Накопленная в трансцендентном одиночестве дурная энергия перла из очкарика, аки семя из прыщеватого подростка; витийствовать он начал по первости сдержанно, но вскоре обличающий накал собственной речи зажег в его душонке нешуточный раж: бородатенький закатил глазки и уже раскачивался в такт собственным путаным словесам.

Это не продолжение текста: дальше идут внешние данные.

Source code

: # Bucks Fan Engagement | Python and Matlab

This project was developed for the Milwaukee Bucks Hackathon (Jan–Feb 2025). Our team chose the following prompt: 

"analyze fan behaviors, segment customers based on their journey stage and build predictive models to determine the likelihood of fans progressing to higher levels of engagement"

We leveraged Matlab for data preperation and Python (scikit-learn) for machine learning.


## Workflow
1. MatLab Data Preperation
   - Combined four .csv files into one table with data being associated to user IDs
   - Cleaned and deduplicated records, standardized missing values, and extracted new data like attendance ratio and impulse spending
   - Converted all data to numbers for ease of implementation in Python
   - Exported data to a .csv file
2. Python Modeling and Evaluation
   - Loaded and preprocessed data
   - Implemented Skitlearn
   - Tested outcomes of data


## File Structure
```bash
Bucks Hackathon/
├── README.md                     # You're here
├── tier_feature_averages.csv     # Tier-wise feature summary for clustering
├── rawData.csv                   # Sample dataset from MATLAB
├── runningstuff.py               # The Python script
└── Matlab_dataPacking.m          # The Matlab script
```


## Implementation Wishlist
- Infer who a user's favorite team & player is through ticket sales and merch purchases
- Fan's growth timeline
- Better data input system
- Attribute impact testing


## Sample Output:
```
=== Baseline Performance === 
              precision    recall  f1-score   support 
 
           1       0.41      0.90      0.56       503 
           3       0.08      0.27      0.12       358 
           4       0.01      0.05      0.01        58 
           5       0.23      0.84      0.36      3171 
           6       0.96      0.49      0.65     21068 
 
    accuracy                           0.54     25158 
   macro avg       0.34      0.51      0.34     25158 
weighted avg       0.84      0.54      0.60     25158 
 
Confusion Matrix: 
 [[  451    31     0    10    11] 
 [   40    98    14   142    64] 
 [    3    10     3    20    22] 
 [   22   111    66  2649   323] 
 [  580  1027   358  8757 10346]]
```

— И знаете, что примиряет меня целиком и полностью со всею несправедливостью этой куцей жизнишки? А то, что никто никого не переживет, все окочуримся, перекинемся косточками вперед, зажмуримся, в ящик сыграем, кто в тесовый, кто в цинковый, кто в фарфоровый; неравенство, конечно, ну да невелико горе, и при жизни в разные горшки-унитазы писали, в разные погремушки играли да с разными сучками забавлялись: кому жена досталась — и ноги полтора метра, и кожа персиковая, и «вечная весна» в глазах, а кому — этакая жирная скотина в перманенте, студень, холодец, в складках, зараза этакая, угрястая, склочная, сволочная и скандальная! И — что? Итог-то один, батеньки вы мои!
Один-одинешенек? Труп-с! Вонючий-с! В червях-с!
От темпераментной речи нечесаные волосья на голове очкастого вроде сами собою поднялись во всклокоченный сеноподобный кок, линзы окуляров блистали, как глазки Наташи Ростовой на первом балу; утомившись не только морально, но и физически, нигилист-обличитель плеснул себе в стаканчик водочки, выпил единым глотком, подхватил прямо пальцами кусок селедочки, отправил в рот, разжевал вдумчиво… И только потом перевел дух, отер рот жирной дланью, расплескал остатнюю водку по емкостям, взял свой лафитник, обвел сотрапезников мгновенно посоловевшим после выпитого взором, глубоким, как лужа строительного котлована, провозгласил одухотворенно, с сиятельным подъемом:
— За нее, друга мои, за сучку костлявую, за тварь щербатую! За истинную коммунистку, уравнивающую всех во всех правах, во всех деньгах, во всех излишествах, делающую и красоту, и уродство одним куском дерьма на грязной помойке, именуемой смиренным погостом!
Витию никто не поддержал, ну да он этим совершенно не расстроился: хлобыстнул водки, тяжко опустился на стул, уронил голову на руки и приготовился было отойти в объятия Морфея…
Стул вылетел из-под пьяного, как ошпаренный заяц: стриженый детина в пятнистом комби выбил его одним ударом шнурованного армейского ботинка, другим — отослал в угол заведения, пнул упавшего «златоуста» под ребра и произнес, обращаясь к остальным, медленно пережевывая слова, как «стиморол» без кетчупа, сахара и соли.
— Понаехало тут уродов! Да таких еще в роддоме нужно было спиртовать!
Правда, Ярик? — спросил он, полуобернувшись, товарища, вылезающего из автомобиля.
— Без вопросов, — кратко подтвердил тот.
— Вы бы полегче, молодые люди… — собравшись с мыслями, храбро произнес худощавый Анатолий Ильич, тот, что так славно журчал про гешефты и навары.
— Чего? — приподнял соболиные брови парень. В глазах его отплясывало краковяк этакое задорное глумление над всем уродливым, нездоровым, чревоточным; таковым, по его мнению, и являлись обрюзгшие мужички, зависшие по эту жаркую пору за спиртным. — А за базар ответишь?
Глава 39
Детинушка был белобрыс и голубоглаз, ну вылитый бы Зигфрид, если бы не веснушки, усыпавшие лицо в непристойном изобилии, да не два передних зуба, делающие их обладателя похожим на мелкого грызуна и уж никак не на истинного Нибелунга. Следом за малость недоработанным викингом, заделанным родителями в безвестном сельце где-то между Шепетовкой, Куреневкой и Нахапетовкой, поднимались еще двое, одетые в такой же пятнистый камуфляж; «уазик», на котором они прикатили, был разрисован куда как скромнее.